Ovarian cancer is the second most common cancer and the leading cause of death from gynecological malignancy in the United States (2, 11). Epithelial ovarian cancer (EOC) represents approximately 90% of ovarian cancers. Conventional treatment includes surgical cytoreduction and adjuvant chemotherapy, which may lead to recovery in early stages. Unfortunately, there are no efficient screening tests to enable early diagnosis; hence, the vast majority of patients are diagnosed at an advanced stage and 80% of these patients will have recurrence and ultimately die of the disease (1214). Consequently, intensive research has been undertaken to investigate alternative therapies for this disease. Angiogenesis plays a fundamental role in the pathogenesis of EOC; therefore, bevacizumab is used as an adjuvant therapy, as it prolongs progression free survival and may improve overall survival in high-risk patients (1518). Additional agents are the poly ADP-ribose polymerase (PARP) inhibitors, which inhibit the PARP protein that functions in single strand DNA repair, leading to apoptosis. The PARP inhibitors are most effective in cancers with a BRCA mutation, because BRCA protein is involved in double-stranded DNA repair (19). Olaparib, a PARP inhibitor agent, is currently approved in the USA and Europe for patients with recurrent, platinum-sensitive, BRCA-mutation ovarian cancer (11, 20). Nowadays, precision medicine is getting more attention in the field of gynecology-oncology. Barroilhet and Matulonis provides an updated overview regarding this concept which is based on tumor gene sequencing, in order to match agents targeted against specific tumor mutations regardless of the involved organ (21).

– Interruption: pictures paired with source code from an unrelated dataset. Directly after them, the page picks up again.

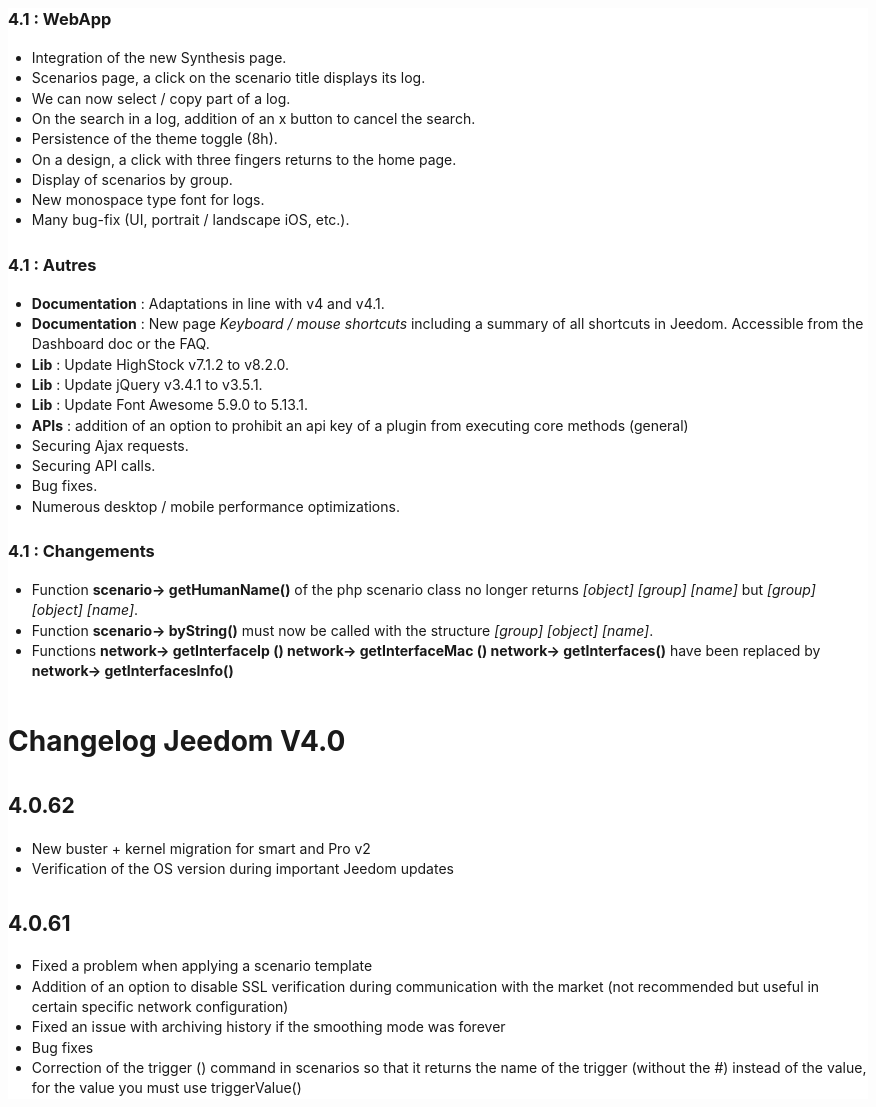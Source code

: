 ### 4.1 : WebApp
- Integration of the new Synthesis page.
- Scenarios page, a click on the scenario title displays its log.
- We can now select / copy part of a log.
- On the search in a log, addition of an x button to cancel the search.
- Persistence of the theme toggle (8h).
- On a design, a click with three fingers returns to the home page.
- Display of scenarios by group.
- New monospace type font for logs.
- Many bug-fix (UI, portrait / landscape iOS, etc.).

### 4.1 : Autres
- **Documentation** : Adaptations in line with v4 and v4.1.
- **Documentation** : New page *Keyboard / mouse shortcuts* including a summary of all shortcuts in Jeedom. Accessible from the Dashboard doc or the FAQ.
- **Lib** : Update HighStock v7.1.2 to v8.2.0.
- **Lib** : Update jQuery v3.4.1 to v3.5.1.
- **Lib** : Update Font Awesome 5.9.0 to 5.13.1.
- **APIs** :  addition of an option to prohibit an api key of a plugin from executing core methods (general)
- Securing Ajax requests.
- Securing API calls.
- Bug fixes.
- Numerous desktop / mobile performance optimizations.

### 4.1 : Changements
- Function **scenario-> getHumanName()** of the php scenario class no longer returns *[object] [group] [name]* but *[group] [object] [name]*.
- Function **scenario-> byString()** must now be called with the structure *[group] [object] [name]*.
- Functions **network-> getInterfaceIp () network-> getInterfaceMac () network-> getInterfaces()** have been replaced by **network-> getInterfacesInfo()**


# Changelog Jeedom V4.0

## 4.0.62

- New buster + kernel migration for smart and Pro v2
- Verification of the OS version during important Jeedom updates


## 4.0.61

- Fixed a problem when applying a scenario template
- Addition of an option to disable SSL verification during communication with the market (not recommended but useful in certain specific network configuration)
- Fixed an issue with archiving history if the smoothing mode was forever
- Bug fixes
- Correction of the trigger () command in scenarios so that it returns the name of the trigger (without the #) instead of the value, for the value you must use triggerValue()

Immunotherapeutic Approaches for Gynecological Cancers

The immune system is composed of humoral and cellular immune responses. Cell-mediated immunity is important for eliminating cells infected with pathogen and tumor cells; the dendritic cells (DCs) are professional antigen-presenting cells (APCs) that express pattern recognition receptors. These receptors together with cytokines and chemokines cause peripheral immature DCs to mature and migrate to lymphoid tissue, where they interact with lymphocytes (2225). The humoral response is mediated by antibodies against pathogens. As antigens enter the body, B cells respond by undergoing activation, proliferation, and differentiation to release antibodies (26). The formation of antigen-specific antibodies requires B and T lymphocytes, as well as APCs. Based on the immuno-editing concept (27), the immune system eradicates new emerging tumor cells; however, in some cases one cell remains dormant, escapes the immune system, and proliferates leading to disequilibrium between the immune system and cancerous cells. Immune-inflammatory cells, among others, comprise the tumor microenvironment (TME). Considering the widely established link between inflammation and cancer, the TME has a significant role in tumorigenesis (2831). Consequently, immunotherapeutic approaches against cancer have recently emerged.

The main immunotherapeutic approaches are DC vaccines and blockade of immune checkpoints, including programmed cell death, PD-1/PD-L1. PD-1 is an immunoinhibitory receptor that is expressed on T cells, B cells, monocytes, natural killer cells, and many tumor-infiltrating lymphocytes. Interaction of the receptor with its ligand, the PD-L1, which was found to be expressed in some cancer cells, restrains the immune system from attacking cells in the body (32, 33). The immune system’s involvement in endometrial cancer is not fully understood; the FDA approved pembrolizumab (anti PD-1 antibody) for patients with MSI or MMR deficiency who did not respond to prior therapies (34).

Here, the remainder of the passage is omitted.